*** DATASET ENTRIES ***

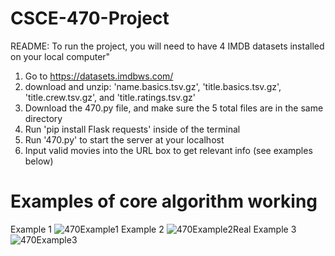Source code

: # CSCE-470-Project
README:
To run the project, you will need to have 4 IMDB datasets installed on your local computer"
1. Go to https://datasets.imdbws.com/
2. download and unzip: 'name.basics.tsv.gz', 'title.basics.tsv.gz', 'title.crew.tsv.gz', and 'title.ratings.tsv.gz' 
3. Download the 470.py file, and make sure the 5 total files are in the same directory
4. Run 'pip install Flask requests' inside of the terminal
5. Run '470.py' to start the server at your localhost
6. Input valid movies into the URL box to get relevant info (see examples below)
# Examples of core algorithm working
Example 1
![470Example1](https://user-images.githubusercontent.com/79951334/160254538-636beadd-44eb-4e1c-b4b5-50beec304dda.png)
Example 2
![470Example2Real](https://user-images.githubusercontent.com/79951334/160254541-5436e369-cea6-40be-984a-9b9f27684ad0.png)
Example 3
![470Example3](https://user-images.githubusercontent.com/79951334/160254542-dfdc21df-c366-4438-8ef6-bf4cb1535932.png)
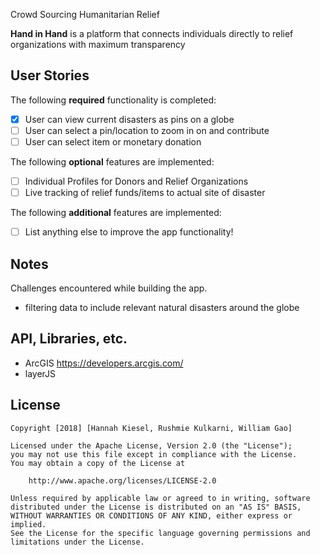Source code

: Crowd Sourcing Humanitarian Relief

**Hand in Hand** is a platform that connects individuals directly to relief organizations with maximum transparency
## User Stories

The following **required** functionality is completed:

- [X] User can view current disasters as pins on a globe
- [ ] User can select a pin/location to zoom in on and contribute
- [ ] User can select item or monetary donation

The following **optional** features are implemented:

- [ ] Individual Profiles for Donors and Relief Organizations
- [ ] Live tracking of relief funds/items to actual site of disaster

The following **additional** features are implemented:

- [ ] List anything else to improve the app functionality!

## Notes

Challenges encountered while building the app.
 - filtering data to include relevant natural disasters around the globe

## API, Libraries, etc.
 - ArcGIS https://developers.arcgis.com/
 - layerJS

## License

    Copyright [2018] [Hannah Kiesel, Rushmie Kulkarni, William Gao]

    Licensed under the Apache License, Version 2.0 (the "License");
    you may not use this file except in compliance with the License.
    You may obtain a copy of the License at

        http://www.apache.org/licenses/LICENSE-2.0

    Unless required by applicable law or agreed to in writing, software
    distributed under the License is distributed on an "AS IS" BASIS,
    WITHOUT WARRANTIES OR CONDITIONS OF ANY KIND, either express or implied.
    See the License for the specific language governing permissions and
    limitations under the License.
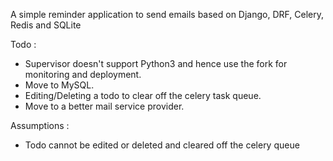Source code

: A simple reminder application to send emails based on Django, DRF, Celery, Redis and SQLite

Todo : 
* Supervisor doesn't support Python3 and hence use the fork for monitoring and deployment. 
* Move to MySQL.
* Editing/Deleting a todo to clear off the celery task queue.
* Move to a better mail service provider.

Assumptions : 

* Todo cannot be edited or deleted and cleared off the celery queue
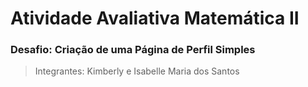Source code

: # Atividade Avaliativa Matemática II
### Desafio: Criação de uma Página de Perfil Simples

> Integrantes: Kimberly e Isabelle Maria dos Santos
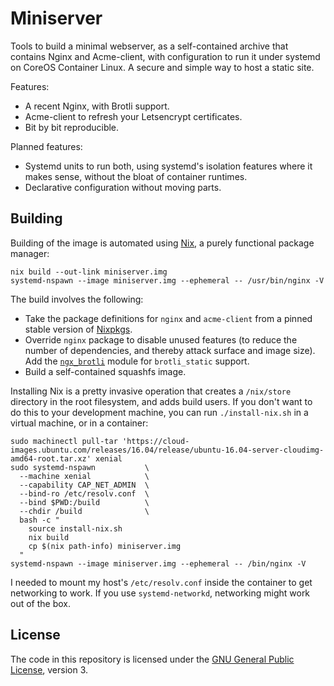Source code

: # Miniserver

Tools to build a minimal webserver, as a self-contained archive that contains
Nginx and Acme-client, with configuration to run it under systemd on CoreOS
Container Linux. A secure and simple way to host a static site.

Features:

 * A recent Nginx, with Brotli support.
 * Acme-client to refresh your Letsencrypt certificates.
 * Bit by bit reproducible.

Planned features:

 * Systemd units to run both, using systemd's isolation features where it
   makes sense, without the bloat of container runtimes.
 * Declarative configuration without moving parts.

## Building

Building of the image is automated using [Nix][nix], a purely functional
package manager:

    nix build --out-link miniserver.img
    systemd-nspawn --image miniserver.img --ephemeral -- /usr/bin/nginx -V

The build involves the following:

 * Take the package definitions for `nginx` and `acme-client` from a pinned
   stable version of [Nixpkgs][nixpkgs].
 * Override `nginx` package to disable unused features (to reduce the number
   of dependencies, and thereby attack surface and image size). Add the
   [`ngx_brotli`][ngx-brotli] module for `brotli_static` support.
 * Build a self-contained squashfs image.

[nix]:        https://nixos.org/nix/
[nixpkgs]:    https://github.com/NixOS/nixpkgs
[ngx-brotli]: https://github.com/google/ngx_brotli

Installing Nix is a pretty invasive operation that creates a `/nix/store`
directory in the root filesystem, and adds build users. If you don't want to do
this to your development machine, you can run `./install-nix.sh` in a virtual
machine, or in a container:

    sudo machinectl pull-tar 'https://cloud-images.ubuntu.com/releases/16.04/release/ubuntu-16.04-server-cloudimg-amd64-root.tar.xz' xenial
    sudo systemd-nspawn           \
      --machine xenial            \
      --capability CAP_NET_ADMIN  \
      --bind-ro /etc/resolv.conf  \
      --bind $PWD:/build          \
      --chdir /build              \
      bash -c "
        source install-nix.sh
        nix build
        cp $(nix path-info) miniserver.img
      "
    systemd-nspawn --image miniserver.img --ephemeral -- /bin/nginx -V

I needed to mount my host's `/etc/resolv.conf` inside the container to get
networking to work. If you use `systemd-networkd`, networking might work out
of the box.

## License

The code in this repository is licensed under the
[GNU General Public License][gplv3], version 3.

[gplv3]: https://www.gnu.org/licenses/gpl-3.0.html
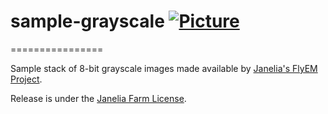 # sample-grayscale [![Picture](https://raw.github.com/janelia-flyem/janelia-flyem.github.com/master/images/gray_janelia_logo.png)](http://janelia.org/)

================

Sample stack of 8-bit grayscale images made available by [Janelia's FlyEM Project](http://www.janelia.org/team-project/fly-em).

Release is under the [Janelia Farm License](http://janelia-flyem.github.io/janelia_farm_license.html).
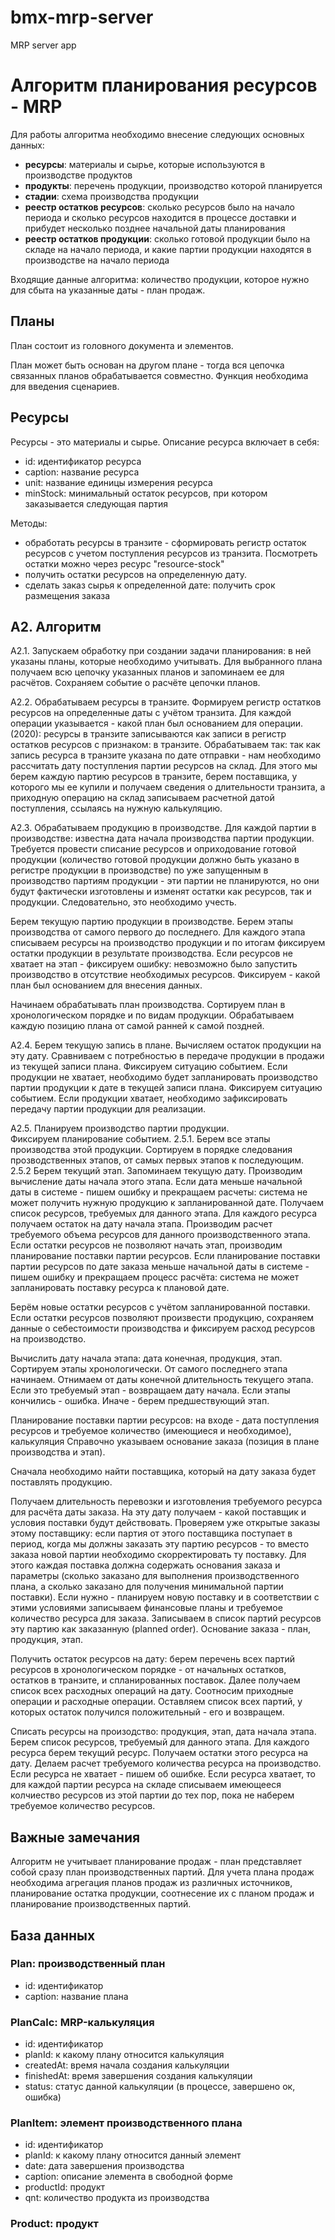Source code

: # bmx-mrp-server
MRP server app

# Алгоритм планирования ресурсов - MRP

Для работы алгоритма необходимо внесение следующих основных данных:

* **ресурсы**: материалы и сырье, которые используются в производстве продуктов
* **продукты**: перечень продукции, производство которой планируется
* **стадии**: схема производства продукции
* **реестр остатков ресурсов**: сколько ресурсов было на начало периода и сколько ресурсов находится в процессе 
доставки и прибудет несколько позднее начальной даты планирования
* **реестр остатков продукции**: сколько готовой продукции было на складе на начало периода, и какие партии 
продукции находятся в производстве на начало периода

Входящие данные алгоритма: количество продукции, которое нужно для сбыта на указанные даты - план продаж.

## Планы

План состоит из головного документа и элементов. 

План может быть основан на другом плане - тогда вся цепочка связанных планов обрабатывается совместно. Функция необходима для введения сценариев. 

## Ресурсы
 
Ресурсы - это материалы и сырье. Описание ресурса включает в себя:

* id: идентификатор ресурса
* caption: название ресурса
* unit: название единицы измерения ресурса
* minStock: минимальный остаток ресурсов, при котором заказывается следующая партия

Методы:
* обработать ресурсы в транзите - сформировать регистр остаток ресурсов с учетом поступления 
ресурсов из транзита. Посмотреть остатки можно через ресурс "resource-stock"
* получить остатки ресурсов на определенную дату.
* сделать заказ сырья к определенной дате: получить срок размещения заказа


## А2. Алгоритм

А2.1. Запускаем обработку при создании задачи планирования: в ней указаны планы, которые необходимо учитывать. Для выбранного плана получаем всю цепочку указанных планов и запоминаем ее для расчётов. Сохраняем событие о расчёте цепочки планов. 

А2.2. Обрабатываем ресурсы в транзите. 
Формируем регистр остатков ресурсов на определенные даты с учётом транзита. 
Для каждой операции указывается - какой план был основанием для операции. 
(2020): ресурсы в транзите записываются как записи в регистр остатков ресурсов с признаком: 
в транзите. Обрабатываем так: так как запись ресурса в транзите указана по дате отправки - нам необходимо 
рассчитать дату поступления партии ресурсов на склад. Для этого мы берем каждую партию ресурсов 
в транзите, берем поставщика, у которого мы ее купили и получаем сведения о длительности транзита,
а приходную операцию на склад записываем расчетной датой поступления, ссылаясь на нужную калькуляцию. 

А2.3. Обрабатываем продукцию в производстве. Для каждой партии в производстве: известна дата начала производства партии 
продукции. Требуется провести списание ресурсов и оприходование готовой продукции (количество готовой продукции должно быть указано в регистре продукции в производстве) по уже запущенным в производство 
партиям продукции - эти партии не планируются, но они будут фактически изготовлены и изменят остатки как ресурсов, 
так и продукции. Следовательно, это необходимо учесть. 

Берем текущую партию продукции в производстве. Берем этапы производства от самого первого до последнего. 
Для каждого этапа списываем ресурсы на производство продукции и по итогам фиксируем остатки продукции в результате 
производства. Если ресурсов не хватает на этап - фиксируем ошибку: невозможно было запустить производство в отсутствие необходимых ресурсов. Фиксируем - какой план был основанием для внесения данных. 

Начинаем обрабатывать план производства. Сортируем план в хронологическом порядке и по видам продукции. Обрабатываем каждую позицию плана от самой ранней к самой поздней. 

А2.4. Берем текущую запись в плане. Вычисляем остаток продукции на эту дату. 
Сравниваем с потребностью в передаче продукции в продажи из текущей записи плана. Фиксируем ситуацию событием. 
Если продукции не хватает, необходимо будет запланировать производство партии 
продукции к дате в текущей записи плана. Фиксируем ситуацию событием.
Если продукции хватает, необходимо зафиксировать передачу партии продукции для реализации. 

А2.5. Планируем производство партии продукции.   
Фиксируем планирование событием. 
2.5.1. Берем все этапы производства этой продукции. Сортируем в порядке следования прозводственных этапов, от 
самых первых этапов к последующим. 
2.5.2 Берем текущий этап. Запоминаем текущую дату. Производим вычисление даты начала этого этапа. Если дата меньше начальной даты в системе - 
пишем ошибку и прекращаем расчеты: система не может получить нужную продукцию к запланированной дате. 
Получаем список ресурсов, требуемых для данного этапа. 
Для каждого ресурса получаем остаток на дату начала этапа. Производим расчет требуемого объема ресурсов 
для данного производственного этапа. Если остатки ресурсов не позволяют начать этап, производим планирование 
поставки партии ресурсов. Если планирование поставки партии ресурсов по дате заказа меньше начальной даты в системе -
пишем ошибку и прекращаем процесс расчёта: система не может запланировать поставку ресурса к плановой дате.

Берём новые остатки ресурсов с учётом запланированной поставки. Если остатки ресурсов позволяют произвести продукцию, 
сохраняем данные о себестоимости производства и фиксируем расход ресурсов на производство. 

Вычислить дату начала этапа: дата конечная, продукция, этап. Сортируем этапы хронологически. От самого 
последнего этапа начинаем. Отнимаем от даты конечной длительность текущего этапа. Если это требуемый этап -
возвращаем дату начала. Если этапы кончились - ошибка. Иначе - берем предшествующий этап.

Планирование поставки партии ресурсов: на входе - дата поступления ресурсов и требуемое количество (имеющиеся и необходимое), калькуляция
Справочно указываем основание заказа (позиция в плане производства и этап).

Сначала необходимо найти поставщика, который на дату заказа будет поставлять продукцию.


Получаем длительность перевозки и 
изготовления требуемого ресурса для расчёта даты заказа. На эту дату получаем - какой поставщик и условия поставки 
будут действовать. Проверяем уже открытые заказы этому поставщику: если партия от этого поставщика поступает в 
период, когда мы должны заказать эту партию ресурсов - то вместо заказа новой партии необходимо скорректировать ту 
поставку. Для этого каждая поставка должна содержать основания заказа и параметры (сколько заказано для выполнения 
производственного плана, а сколько заказано для получения минимальной партии поставки). Если нужно - планируем новую 
поставку и в соответствии с этими условиями записываем 
финансовые планы и требуемое количество ресурса для заказа. Записываем в список партий ресурсов эту партию
как заказанную (planned order). Основание заказа - план, продукция, этап. 

Получить остаток ресурсов на дату: берем перечень всех партий ресурсов в хронологическом 
порядке - от начальных остатков, остатков в транзите, и спланированных поставок. Далее получаем 
список всех расходных операций на дату. Соотносим приходные операции и расходные операции. Оставляем 
список всех партий, у которых остаток получился положительный - его и возвращем.                                                                                                                                                                                                                                                                                                                                                                                                                                                                                                                                                                           

Списать ресурсы на произодство: продукция, этап, дата начала этапа. Берем список ресурсов, требуемый
для данного этапа. Для каждого ресурса берем текущий ресурс. Получаем остатки этого ресурса на дату. 
Делаем расчет требуемого количества ресурса на производство. Если ресурса не хватает - пишем об ошибке.
Если ресурса хватает, то для каждой партии ресурса на складе списываем имеющееся колчиество ресурсов 
из этой партии до тех пор, пока не наберем требуемое количество ресурсов.
   
## Важные замечания

Алгоритм не учитывает планирование продаж - план представляет собой сразу план производственных партий. 
Для учета плана продаж необходима агрегация планов продаж из различных источников, планирование остатка 
продукции, соотнесение их с планом продаж и планирование производственных партий.
   
## База данных

### Plan: производственный план

* id: идентификатор
* caption: название плана

### PlanCalc: MRP-калькуляция

* id: идентификатор
* planId: к какому плану относится калькуляция
* createdAt: время начала создания калькуляции
* finishedAt: время завершения создания калькуляции
* status: статус данной калькуляции (в процессе, завершено ок, ошибка)

### PlanItem: элемент производственного плана

* id: идентификатор
* planId: к какому плану относится данный элемент
* date: дата завершения производства
* caption: описание элемента в свободной форме
* productId: продукт
* qnt: количество продукта из производства 

### Product: продукт
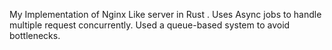 My Implementation of Nginx Like server in Rust . 
Uses Async jobs to handle multiple request concurrently.
Used a queue-based system to avoid bottlenecks.
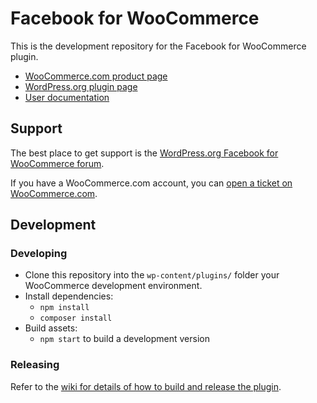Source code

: # Facebook for WooCommerce

This is the development repository for the Facebook for WooCommerce plugin.

- [WooCommerce.com product page](https://woocommerce.com/products/facebook)
- [WordPress.org plugin page](https://wordpress.org/plugins/facebook-for-woocommerce/)
- [User documentation](https://docs.woocommerce.com/document/facebook-for-woocommerce)

## Support
The best place to get support is the [WordPress.org Facebook for WooCommerce forum](https://wordpress.org/support/plugin/facebook-for-woocommerce/).

If you have a WooCommerce.com account, you can [open a ticket on WooCommerce.com](https://woocommerce.com/my-account/create-a-ticket/).

## Development 
### Developing
- Clone this repository into the `wp-content/plugins/` folder your WooCommerce development environment.
- Install dependencies: 
	- `npm install`
	- `composer install`
- Build assets:
	- `npm start` to build a development version

### Releasing
Refer to the [wiki for details of how to build and release the plugin](https://github.com/woocommerce/facebook-for-woocommerce/wiki/Build-&-Release). 

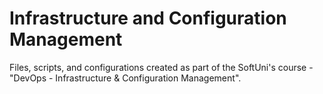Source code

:# Infrastructure and Configuration Management
Files, scripts, and configurations created as part of the SoftUni's course - "DevOps - Infrastructure & Configuration Management".
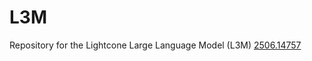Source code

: # L3M
Repository for the Lightcone Large Language Model (L3M) [2506.14757](https://arxiv.org/abs/2506.14757)
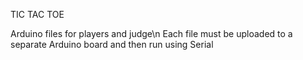 TIC TAC TOE

Arduino files for players and judge\n
Each file must be uploaded to a separate Arduino board and then run using Serial
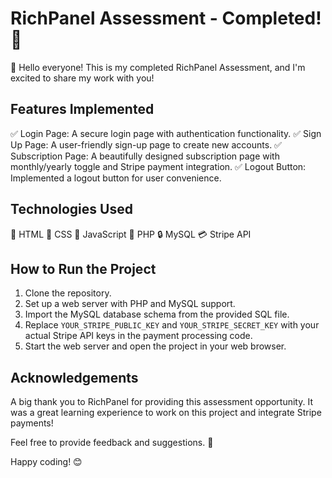 # RichPanel Assessment - Completed! :tada:

👋 Hello everyone! This is my completed RichPanel Assessment, and I'm excited to share my work with you!

## Features Implemented

✅ Login Page: A secure login page with authentication functionality.
✅ Sign Up Page: A user-friendly sign-up page to create new accounts.
✅ Subscription Page: A beautifully designed subscription page with monthly/yearly toggle and Stripe payment integration.
✅ Logout Button: Implemented a logout button for user convenience.

## Technologies Used

🔧 HTML
🎨 CSS
🧪 JavaScript
💾 PHP
🔒 MySQL
💳 Stripe API

## How to Run the Project

1. Clone the repository.
2. Set up a web server with PHP and MySQL support.
3. Import the MySQL database schema from the provided SQL file.
4. Replace `YOUR_STRIPE_PUBLIC_KEY` and `YOUR_STRIPE_SECRET_KEY` with your actual Stripe API keys in the payment processing code.
5. Start the web server and open the project in your web browser.

## Acknowledgements

A big thank you to RichPanel for providing this assessment opportunity. It was a great learning experience to work on this project and integrate Stripe payments!

Feel free to provide feedback and suggestions. 🙌

Happy coding! 😊
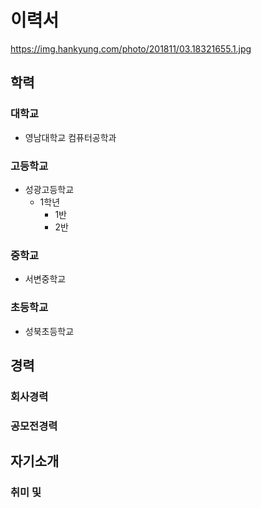 # 이력서
https://img.hankyung.com/photo/201811/03.18321655.1.jpg
## 학력
### 대학교
- 영남대학교 컴퓨터공학과

### 고등학교
- 성광고등학교
  - 1학년
    - 1반
    - 2반
    
### 중학교
- 서변중학교

### 초등학교
- 성북초등학교

## 경력
### 회사경력
### 공모전경력

## 자기소개
### 취미 및 
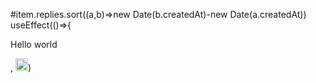 #item.replies.sort((a,b)=>new Date(b.createdAt)-new Date(a.createdAt))
<br> 
 useEffect(()=>{ 
  
 Hello world

 ,      <img src="https://cdn.jsdelivr.net/gh/devicons/devicon/icons/javascript/javascript-original.svg" alt="JavaScript Logo" style="width: 20px; height: 20px;" />)
 

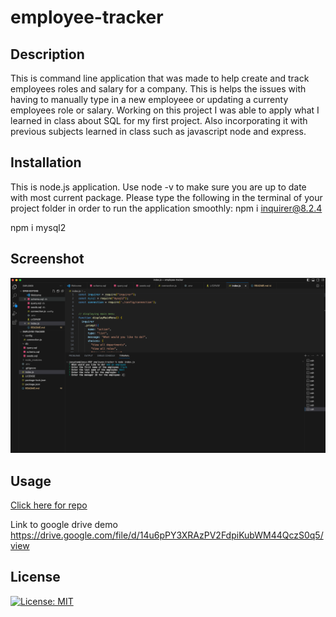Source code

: # employee-tracker

## Description 
This is command line application that was made to help create and track employees roles and salary for a company. This is helps the issues with having to manually type in a new employeee or updating a currenty employees role or salary. Working on this project I was able to apply what I learned in class about SQL for my first project. Also incorporating it with previous subjects learned in class such as javascript node and express.

## Installation 

This is node.js application. Use node -v to make sure you are up to date with most current package.
Please type the following in the terminal of your project folder in order to run the application smoothly:
npm i inquirer@8.2.4

npm i mysql2

## Screenshot

<img src="https://github.com/jtpham13/employee-tracker/blob/main/assets/employeetracker.png"/>

## Usage 

[Click here for repo](https://github.com/jtpham13/employee-tracker)

Link to google drive demo https://drive.google.com/file/d/14u6pPY3XRAzPV2FdpiKubWM44QczS0q5/view

## License 

[![License: MIT](https://img.shields.io/badge/License-MIT-yellow.svg)](https://opensource.org/licenses/MIT)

*** End of DATASET ENTRIES ***

• **EXERCISE PROMPT**:
Given the records above, return exactly the lines starting at the line containing "производственного плана, а" and ending at the line containing "список всех расходных", including both.

• **SOLUTION TO THE EXERCISE**:
производственного плана, а сколько заказано для получения минимальной партии поставки). Если нужно - планируем новую 
поставку и в соответствии с этими условиями записываем 
финансовые планы и требуемое количество ресурса для заказа. Записываем в список партий ресурсов эту партию
как заказанную (planned order). Основание заказа - план, продукция, этап. 

Получить остаток ресурсов на дату: берем перечень всех партий ресурсов в хронологическом 
порядке - от начальных остатков, остатков в транзите, и спланированных поставок. Далее получаем 
список всех расходных операций на дату. Соотносим приходные операции и расходные операции. Оставляем 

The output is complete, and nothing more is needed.